University of Illinois Extension
Bruce Spangeberg

These articles are written to apply to the northeastern corner of Illinois. Problems and timing may not apply outside of this area.

Stateline Yard & Garden

Winter Winds, Cold and Plants

October 23, 1997

Winds and cold temperatures are signaling that winter is not far off. Wind and cold temperatures not only make things uncomfortable for us, but can damage trees and shrubs over the course of the winter.

Prolonged periods of near zero or below zero temperatures can injure many trees, particularly those marginally hardy for our area. Buds, twigs, and entire branches may be killed. In spring, typical low temperature injury may show up as the lack of flowering, or a plant appearing to resume normal growth and then suddenly wilting and collapsing. Sudden cold after mild weather can magnify damage.

All species of trees and shrubs entering winter without adequate soil and tissue moisture or with low food reserves become more susceptible to low temperature injury. In addition, problems such as improper pruning or fertilizing, or defoliation during the growing season (insects, disease) may increase susceptibility to low temperature injury.

Winter winds can cause desiccation injury to plants, causing above ground plant parts to dry out because water cannot be replaced from frozen soil. Evergreens of all types are most susceptible. On needle evergreens, desiccation injury shows up as yellowing or browning of needles during winter or early spring (some varieties naturally do this but quickly recover in spring). On broadleaf evergreens, typical injury will be scorching or browning of the foliage. Susceptible species include rhododendron, boxwood, holly, and some euonymus.
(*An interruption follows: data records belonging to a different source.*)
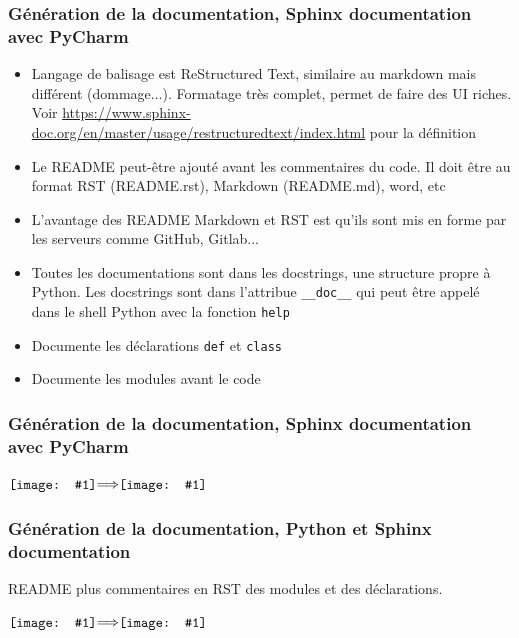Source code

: \documentclass{beamer}
\newcommand*{\vcenterimage}[1]{\vcenter{\hbox{\texttt{[image: \#1]}}}}
\newcommand*{\vcenterarrow}{\vcenter{\hbox{$\Longrightarrow$}}}
\begin{document}
    \begin{frame}[fragile]
        \transdissolve
        \frametitle{Génération de la documentation, Sphinx documentation avec PyCharm}

        \begin{itemize}

            \item Langage de balisage est ReStructured Text, similaire au markdown mais différent (dommage...). Formatage très complet, permet de faire des UI riches.
            Voir \url{https://www.sphinx-doc.org/en/master/usage/restructuredtext/index.html} pour la définition
            \item Le README peut-être ajouté avant les commentaires du code.
            Il doit être au format RST (README.rst), Markdown (README.md), word, etc
            \item L'avantage des README Markdown et RST est qu'ils sont mis en forme par les serveurs comme GitHub, Gitlab...
            \item Toutes les documentations sont dans les docstrings, une structure propre à Python.
            Les docstrings sont dans l'attribue \lstinline{__doc__} qui peut être appelé dans le shell Python avec la fonction \lstinline{help}
            \item Documente les déclarations \lstinline{def} et \lstinline{class}
            \item Documente les modules avant le code

        \end{itemize}

    \end{frame}

    \begin{frame}
        \transdissolve
        \frametitle{Génération de la documentation, Sphinx documentation avec PyCharm}

        \centering
        $\vcenterimage{image/python-rst.png}\vcenterarrow\vcenterimage{image/readme-example.png}$

    \end{frame}

    \begin{frame}
        \transdissolve
        \frametitle{Génération de la documentation, Python et Sphinx documentation}
        README plus commentaires en RST des modules et des déclarations.

        \centering
        $\vcenterimage{image/python-rst-2}\vcenterarrow\vcenterimage{image/readme-plus-code.png}$

    \end{frame}
\end{document}
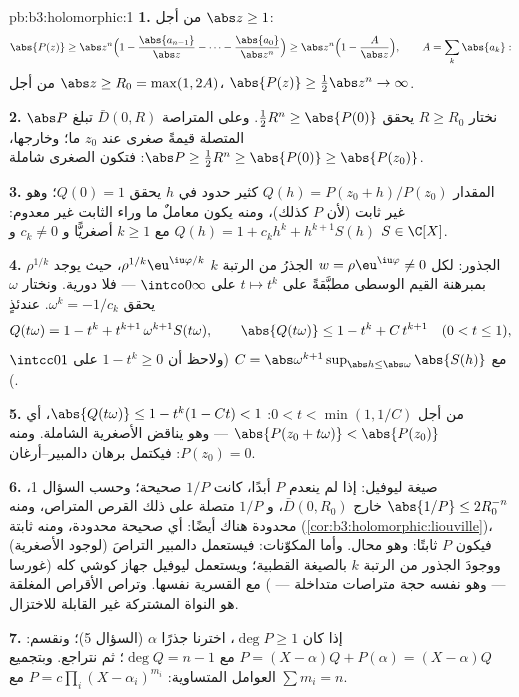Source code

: \begin{solution}{pb:b3:holomorphic:1}
\textbf{1.} من أجل $\abs z \geq 1$:
\[
\abs{P(z)} \geq \abs z^n\Bigl(1 -
\frac{\abs{a_{n-1}}}{\abs z} - \dots -
\frac{\abs{a_0}}{\abs z^n}\Bigr)
\geq \abs z^n\Bigl(1 - \frac{A}{\abs z}\Bigr),
\qquad A = \sum_k\abs{a_k} :
\]
من أجل $\abs z \geq R_0 = \max(1, 2A)$، $\abs{P(z)} \geq
\frac12\abs z^n \to \infty$.

\textbf{2.} نختار $R \geq R_0$ يحقق $\frac12R^n \geq
\abs{P(0)}$. وعلى المتراصة
$\bar D(0, R)$ تبلغ $\abs P$ المتصلة قيمةً صغرى عند $z_0$ ما؛
وخارجها، $\abs P
\geq \frac12R^n \geq \abs{P(0)} \geq \abs{P(z_0)}$: فتكون الصغرى شاملة.

\textbf{3.} المقدار $Q(h) = P(z_0 + h)/P(z_0)$ كثير حدود في $h$ يحقق $Q(0) = 1$؛
وهو غير ثابت (لأن $P$ كذلك)، ومنه يكون معاملٌ ما وراء الثابت
غير معدوم: $Q(h) = 1 +
c_kh^k + h^{k+1}S(h)$ مع $k \geq 1$ أصغريًّا و $c_k \neq 0$
و $S \in \C[X]$.

\textbf{4.} الجذور: لكل $w = \rho\eu^{\iu\varphi} \neq 0$ الجذرُ من الرتبة $k$ $\rho^{1/k}\eu^{\iu\varphi/k}$،
حيث يوجد $\rho^{1/k}$ بمبرهنة القيم الوسطى مطبَّقةً على
$t \mapsto t^k$ على $\intco0\infty$ --- فلا دورية. ونختار
$\omega$ يحقق $\omega^k = -1/c_k$. عندئذٍ
\[
Q(t\omega) = 1 - t^k + t^{k+1}\,\omega^{k+1}S(t\omega),
\qquad
\abs{Q(t\omega)} \leq 1 - t^k + C\,t^{k+1}
\quad (0 < t \leq 1),
\]
مع $C = \abs\omega^{k+1}\sup_{\abs h \leq
\abs\omega}\abs{S(h)}$ (ولاحظ أن $1 - t^k \geq 0$ على $\intcc01$).

\textbf{5.} من أجل $0 < t < \min(1, 1/C)$: $\abs{Q(t\omega)}
\leq 1 - t^k(1 - Ct) < 1$، أي $\abs{P(z_0 + t\omega)} <
\abs{P(z_0)}$ --- وهو يناقض
الأصغرية الشاملة. ومنه $P(z_0) = 0$: فيكتمل برهان
دالمبير--أرغان.

\textbf{6.} صيغة ليوفيل: إذا لم ينعدم $P$ أبدًا، كانت $1/P$
صحيحة؛ وحسب السؤال 1، $\abs{1/P} \leq 2R_0^{-n}$ خارج $\bar D(0, R_0)$، و $1/P$
متصلة على ذلك القرص المتراص، ومنه محدودة هناك أيضًا: أي صحيحة
محدودة، ومنه ثابتة (\cref{cor:b3:holomorphic:liouville})، فيكون $P$ ثابتًا: وهو محال.
وأما المكوّنات: فيستعمل دالمبير التراصَ (لوجود الأصغرية) ووجودَ
الجذور من الرتبة $k$ بالصيغة القطبية؛ ويستعمل ليوفيل جهاز كوشي
كله (غورسا --- وهو نفسه حجة متراصات متداخلة --- )
مع القسرية نفسها. وتراص الأقراص المغلقة هو النواة المشتركة غير
القابلة للاختزال.

\textbf{7.} إذا كان $\deg P \geq 1$، اخترنا جذرًا $\alpha$
(السؤال 5)؛ ونقسم: $P = (X - \alpha)Q + P(\alpha) = (X -
\alpha)Q$ مع $\deg Q = n - 1$؛ ثم نتراجع.
وبتجميع العوامل المتساوية: $P = c\prod_i(X - \alpha_i)^{m_i}$ مع $\sum m_i = n$.


\end{solution}
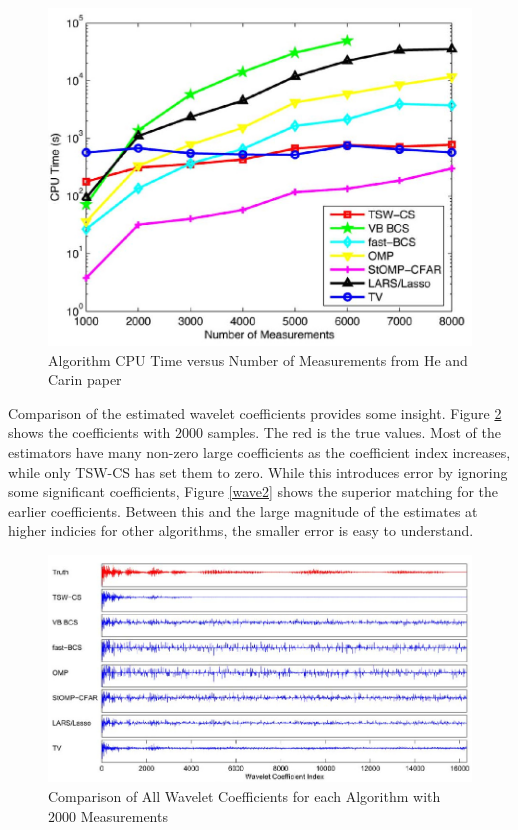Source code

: \documentclass{IEEEtran}
\begin{document}
\begin{figure}[ht]
  \centering
  \includegraphics[width=1\linewidth]{he_carin_speed}
  \caption{Algorithm CPU Time versus Number of Measurements from He and Carin paper}
  \label{cputime}
\end{figure}

Comparison of the estimated wavelet coefficients provides some
insight.  Figure \ref{wave1} shows the coefficients with $2000$
samples.  The red is the true values.  Most of the estimators have
many non-zero large coefficients as the coefficient index increases,
while only TSW-CS has set them to zero.  While this introduces error
by ignoring some significant coefficients, Figure \ref{wave2} shows
the superior matching for the earlier coefficients.  Between this and
the large magnitude of the estimates at higher indicies for other
algorithms, the smaller error is easy to understand.

\begin{figure}[ht]
  \centering
  \includegraphics[width=1\linewidth]{he_carin_wavelet_whole}
  \caption{Comparison of All Wavelet Coefficients for each Algorithm
    with $2000$ Measurements}
  \label{wave1}
\end{figure}
\end{document}
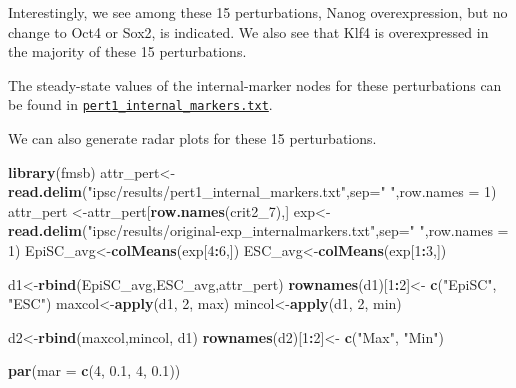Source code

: \documentclass[
]{book}
\newenvironment{Shaded}{\begin{snugshade}}{\end{snugshade}}
\newcommand{\DataTypeTok}[1]{\textcolor[rgb]{0.13,0.29,0.53}{#1}}
\newcommand{\DecValTok}[1]{\textcolor[rgb]{0.00,0.00,0.81}{#1}}
\newcommand{\FloatTok}[1]{\textcolor[rgb]{0.00,0.00,0.81}{#1}}
\newcommand{\KeywordTok}[1]{\textcolor[rgb]{0.13,0.29,0.53}{\textbf{#1}}}
\newcommand{\NormalTok}[1]{#1}
\newcommand{\OperatorTok}[1]{\textcolor[rgb]{0.81,0.36,0.00}{\textbf{#1}}}
\newcommand{\StringTok}[1]{\textcolor[rgb]{0.31,0.60,0.02}{#1}}
\begin{document}
Interestingly, we see among these 15 perturbations, Nanog overexpression, but no change to Oct4 or Sox2, is indicated. We also see that Klf4 is overexpressed in the majority of these 15 perturbations.

The steady-state values of the internal-marker nodes for these perturbations can be found in \href{https://github.com/VeraLiconaResearchGroup/Netisce/blob/main/ipsc_validation/results/pert1_internal_markers.txt}{\texttt{pert1\_internal\_markers.txt}}.

We can also generate radar plots for these 15 perturbations.

\begin{Shaded}
\begin{Highlighting}[]
\KeywordTok{library}\NormalTok{(fmsb)}
\NormalTok{attr_pert<-}\KeywordTok{read.delim}\NormalTok{(}\StringTok{"ipsc/results/pert1_internal_markers.txt"}\NormalTok{,}\DataTypeTok{sep=}\StringTok{" "}\NormalTok{,}\DataTypeTok{row.names =} \DecValTok{1}\NormalTok{)}
\NormalTok{attr_pert <-attr_pert[}\KeywordTok{row.names}\NormalTok{(crit2_}\DecValTok{7}\NormalTok{),]}
\NormalTok{exp<-}\KeywordTok{read.delim}\NormalTok{(}\StringTok{"ipsc/results/original-exp_internalmarkers.txt"}\NormalTok{,}\DataTypeTok{sep=}\StringTok{" "}\NormalTok{,}\DataTypeTok{row.names =} \DecValTok{1}\NormalTok{)}
\NormalTok{EpiSC_avg<-}\KeywordTok{colMeans}\NormalTok{(exp[}\DecValTok{4}\OperatorTok{:}\DecValTok{6}\NormalTok{,])}
\NormalTok{ESC_avg<-}\KeywordTok{colMeans}\NormalTok{(exp[}\DecValTok{1}\OperatorTok{:}\DecValTok{3}\NormalTok{,])}

\NormalTok{d1<-}\KeywordTok{rbind}\NormalTok{(EpiSC_avg,ESC_avg,attr_pert)}
\KeywordTok{rownames}\NormalTok{(d1)[}\DecValTok{1}\OperatorTok{:}\DecValTok{2}\NormalTok{]<-}\StringTok{ }\KeywordTok{c}\NormalTok{(}\StringTok{"EpiSC"}\NormalTok{, }\StringTok{"ESC"}\NormalTok{)}
\NormalTok{maxcol<-}\KeywordTok{apply}\NormalTok{(d1, }\DecValTok{2}\NormalTok{, max)}
\NormalTok{mincol<-}\KeywordTok{apply}\NormalTok{(d1, }\DecValTok{2}\NormalTok{, min)}

\NormalTok{d2<-}\KeywordTok{rbind}\NormalTok{(maxcol,mincol, d1)}
\KeywordTok{rownames}\NormalTok{(d2)[}\DecValTok{1}\OperatorTok{:}\DecValTok{2}\NormalTok{]<-}\StringTok{ }\KeywordTok{c}\NormalTok{(}\StringTok{"Max"}\NormalTok{, }\StringTok{"Min"}\NormalTok{)}

\KeywordTok{par}\NormalTok{(}\DataTypeTok{mar =} \KeywordTok{c}\NormalTok{(}\DecValTok{4}\NormalTok{, }\FloatTok{0.1}\NormalTok{, }\DecValTok{4}\NormalTok{, }\FloatTok{0.1}\NormalTok{))}


\end{Highlighting}
\end{Shaded}
\end{document}
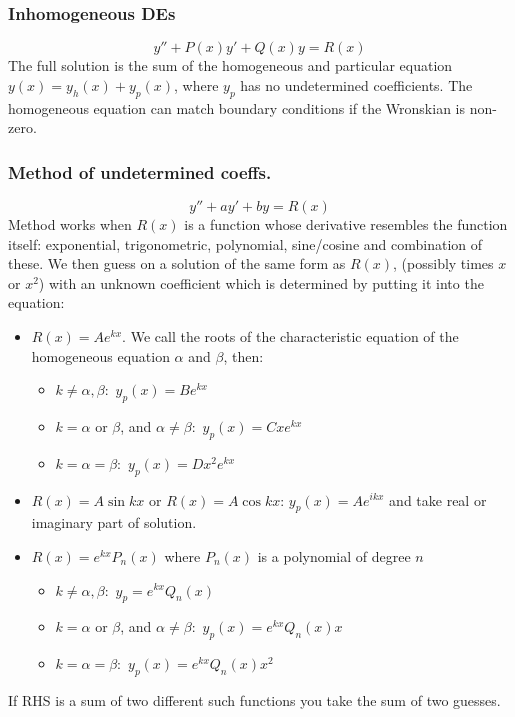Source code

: \documentclass[a4paper, 10pt]{article}
\begin{document}
\begin{multicols*}{3}
\subsubsection*{Inhomogeneous DEs}
$$y'' + P(x)y' +Q(x)y = R(x)$$
The full solution is the sum of the homogeneous and particular equation $y(x)=y_{h}(x)+y_p(x)$, where $y_p$ has no undetermined coefficients. The homogeneous equation can match boundary conditions if the Wronskian is non-zero.

\subsubsection*{\small Method of undetermined coeffs.}
$$ y'' + ay' + by = R(x)$$
Method works when $R(x)$ is a function whose derivative resembles the function itself: exponential, trigonometric, polynomial, sine/cosine and combination of these. We then guess on a solution of the same form as $R(x)$, (possibly times $x$ or $x^2$) with an unknown coefficient which is determined by putting it into the equation:
\begin{itemize}
  \item $R(x) = Ae^{kx}$. We call the roots of the characteristic equation of the homogeneous equation $\alpha$ and $\beta$, then:
    \begin{itemize}
      \item $k\neq \alpha, \beta:$ $y_p(x) = Be^{kx}$
      \item $k=\alpha \text{ or } \beta$, and $\alpha\neq\beta:$ $y_p(x) = Cxe^{kx}$
      \item $k=\alpha=\beta:$ $y_p(x) = Dx^2e^{kx}$
    \end{itemize}
  \item $R(x) = A\sin{kx}$ or $R(x) = A\cos{kx}$: $y_p(x) = Ae^{ikx}$ and take real or imaginary part of solution.
  \item $R(x) = e^{kx} P_n(x)$ where $P_n(x)$ is a polynomial of degree $n$
  \begin{itemize}
    \item $k\neq \alpha, \beta:$ $y_p = e^{kx}Q_n(x)$
    \item $k=\alpha \text{ or } \beta$, and $\alpha\neq\beta:$ $y_p(x) = e^{kx}Q_n(x)x$
    \item $k=\alpha=\beta:$ $y_p(x) = e^{kx}Q_{n}(x)x^2$
  \end{itemize}
\end{itemize}
If RHS is a sum of two different such functions you take the sum of two guesses.


\end{multicols*}
\end{document}
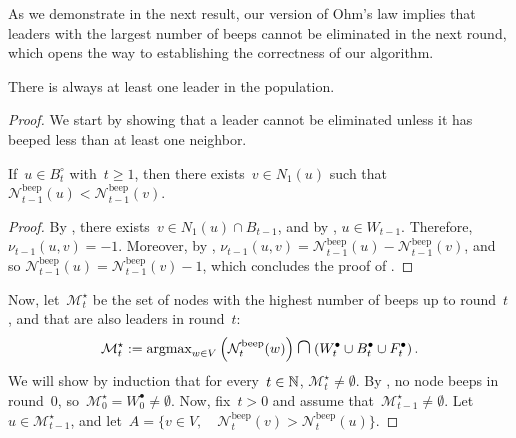 \documentclass{article}
\newcommand{\inote}[1]{{\color{blue} ({\bf Isa:} #1)}}
\newcommand{\lead}{\bullet}
\newcommand{\nlead}{\circ}
\newcommand{\beepcount}{\mathcal{N}^{\mathrm{beep}}}
\newcommand{\master}{\mathcal{M}^\star}
\begin{document}

As we demonstrate in the next result, our version of Ohm's law implies that leaders with the largest number of beeps cannot be eliminated in the next round, which opens the way to establishing the correctness of our algorithm.

\begin{lemma} \label{lemma:no_leader_extinction}
    There is always at least one leader in the population.
\end{lemma}
\begin{proof}
    We start by showing that a leader cannot be eliminated unless it has beeped less than at least one neighbor.
    
    \begin{claim} \label{lemma:elimination_condition}
        If~$u \in B_t^\nlead$ with~$t \geq 1$, then there exists~$v \in N_1(u)$ such that~$\beepcount_{t-1}(u) < \beepcount_{t-1}(v)$.
    \end{claim}
    \begin{proof}
        By , there exists~$v \in N_1(u) \cap B_{t-1}$, and by , $u \in W_{t-1}$. Therefore, $\nu_{t-1}(u,v) = -1$.
        Moreover, by , 
        $\nu_{t-1}(u,v) = \beepcount_{t-1}(u) - \beepcount_{t-1}(v)$, and so    
        $\beepcount_{t-1}(u) = \beepcount_{t-1}(v) - 1$, which concludes the proof of .
    \end{proof}

    Now, let~$\master_t$ be the set of nodes with the highest number of beeps up to round~$t$, and that are also leaders in round~$t$:
    \begin{equation*}
        \master_t := \argmax_{w \in V} \pa{ \beepcount_t(w) } \medcap \pa{W_t^\lead \cup B_t^\lead \cup F_t^\lead}.
    \end{equation*}
    We will show by induction that for every~$t \in \operatorname{\mathbb{N}}$, $\master_t \neq \emptyset$.
    By , no node beeps in round~$0$, so~$\master_0 = W_0^\lead \neq \emptyset$. Now, fix~$t > 0$ and assume that~$\master_{t-1} \neq \emptyset$.
    Let~$u \in \master_{t-1}$, and let~$A = \{v \in V, \quad \beepcount_{t}(v) > \beepcount_{t}(u)\}$.


\end{proof}
\end{document}
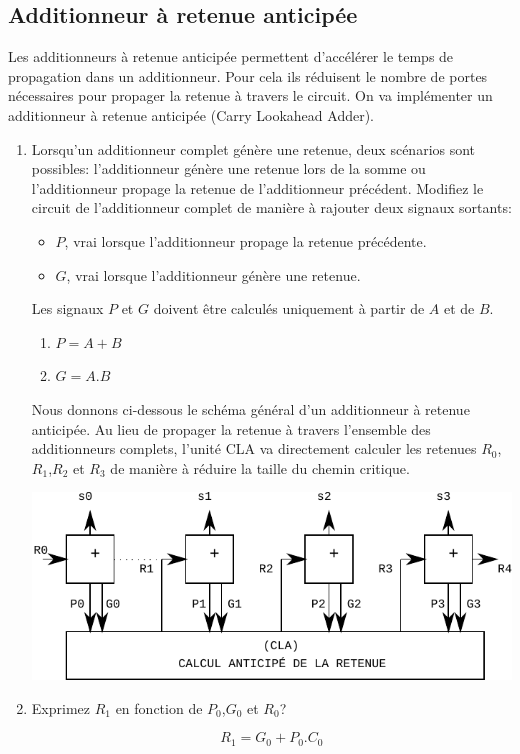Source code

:\documentclass[a4paper,10pt]{exam}
\begin{document}
\subsection{Additionneur à retenue anticipée}
Les additionneurs à retenue anticipée permettent d'accélérer le temps de
propagation dans un additionneur. Pour cela ils réduisent le nombre de portes
nécessaires pour propager la retenue à travers le circuit.  On va implémenter un
additionneur à retenue anticipée (Carry Lookahead Adder).

\begin{enumerate}
\item Lorsqu'un additionneur complet génère une retenue, deux scénarios sont
  possibles: l'additionneur génère une retenue lors de la somme ou
  l'additionneur propage la retenue de l'additionneur précédent.  Modifiez le
  circuit de l'additionneur complet de manière à rajouter deux signaux sortants:
  \begin{itemize}
    \item $P$, vrai lorsque l'additionneur propage la retenue précédente.
    \item $G$, vrai lorsque l'additionneur génère une retenue.
  \end{itemize}
  Les signaux $P$ et $G$ doivent être calculés uniquement à partir de $A$ et de
  $B$.
\begin{solution}
  \begin{enumerate}
  \item $P = A + B$
  \item $G = A.B$
  \end{enumerate}
\end{solution}

Nous donnons ci-dessous le schéma général d'un additionneur
à retenue anticipée. Au lieu de propager la retenue à travers
l'ensemble des additionneurs complets, l'unité CLA va directement
calculer les retenues $R_0$,$R_1$,$R_2$ et $R_3$ de manière à réduire
la taille du chemin critique.

\includegraphics{TD10-CLA1}
\item Exprimez $R_1$ en fonction de $P_0$,$G_0$ et $R_0$?
\begin{solution}
  $$ R_1 = G_0 + P_0.C_0 $$
\end{solution}


\end{enumerate}
\end{document}
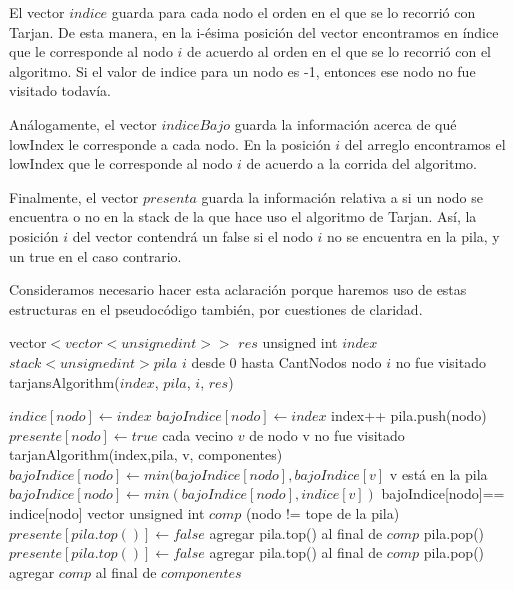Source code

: \quad El vector $indice$ guarda para cada nodo el orden en el que se lo recorrió con Tarjan. De esta manera, en la i-ésima posición del vector encontramos en índice que le corresponde al nodo $i$ de acuerdo al orden en el que se lo recorrió con el algoritmo. Si el valor de indice para un nodo es -1, entonces ese nodo no fue visitado todavía.

\quad Análogamente, el vector $indiceBajo$ guarda la información acerca de qué lowIndex le corresponde a cada nodo. En la posición $i$ del arreglo encontramos el lowIndex que le corresponde al nodo $i$ de acuerdo a la corrida del algoritmo.

\quad Finalmente, el vector $presenta$ guarda la información relativa a si un nodo se encuentra o no en la stack de la que hace uso el algoritmo de Tarjan. Así, la posición $i$ del vector contendrá un false si el nodo $i$ no se encuentra en la pila, y un true en el caso contrario.

\quad Consideramos necesario hacer esta aclaración porque haremos uso de estas estructuras en el pseudocódigo también, por cuestiones de claridad.





\begin{algorithm}[H]
\caption{} 
\begin{codebox}
\li vector$<vector<unsigned int>>$ $res$
\li unsigned int $index$
\li $stack<unsigned int> pila$
\li
\li \For $i$ desde 0 hasta CantNodos \Do
\li	\If nodo $i$ no fue visitado \Do
\li	tarjansAlgorithm($index$, $pila$, $i$, $res$)
	\End	
    \End
\End
\end{codebox}
\end{algorithm}


\begin{algorithm}[H]
\caption{} 
\begin{codebox}
\li $indice[nodo] \gets index$
\li $bajoIndice[nodo] \gets index$
\li index++
\li pila.push(nodo)
\li $presente[nodo] \gets true$
\li 	 
\li \For cada vecino $v$ de nodo \Do
\li 	\If v no fue visitado \Do
\li		tarjanAlgorithm(index,pila, v, componentes)
\li		$bajoIndice[nodo] \gets min(bajoIndice[nodo], bajoIndice[v]$
\li	\Else 
\li		\If v está en la pila \Do
\li			$bajoIndice[nodo] \gets min(bajoIndice[nodo], indice[v])$
		\End
	\End
    \End
\li
\li \If bajoIndice[nodo]== indice[nodo] \Do
\li	vector unsigned int $comp$
\li 	\While (nodo != tope de la pila) \Do
\li		$presente[pila.top()] \gets false$
\li		agregar pila.top() al final de $comp$
\li		pila.pop()
	\End
\li	$presente[pila.top()] \gets false$
\li	agregar pila.top() al final de $comp$
\li	pila.pop()
\li 	agregar $comp$ al final de $componentes$		
 \End
\End
\end{codebox}
\end{algorithm}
There are ways to reduce desiccation injury of evergreens. Locate plants in areas protected from north and west winds during winter. Foundation plantings with south or west exposures can be poor locations due to the drying effects of the sun. Plants existing in exposed areas or along a south or west foundation may be wrapped in late fall with burlap or canvas materials to slow desiccation.

Commercially available anti-transpirants can be sprayed on susceptible plants in late fall (temperatures above freezing) to help prevent drying out. As mentioned over the past few weeks, adequate watering of plantings throughout the fall is a key to preventing this damage.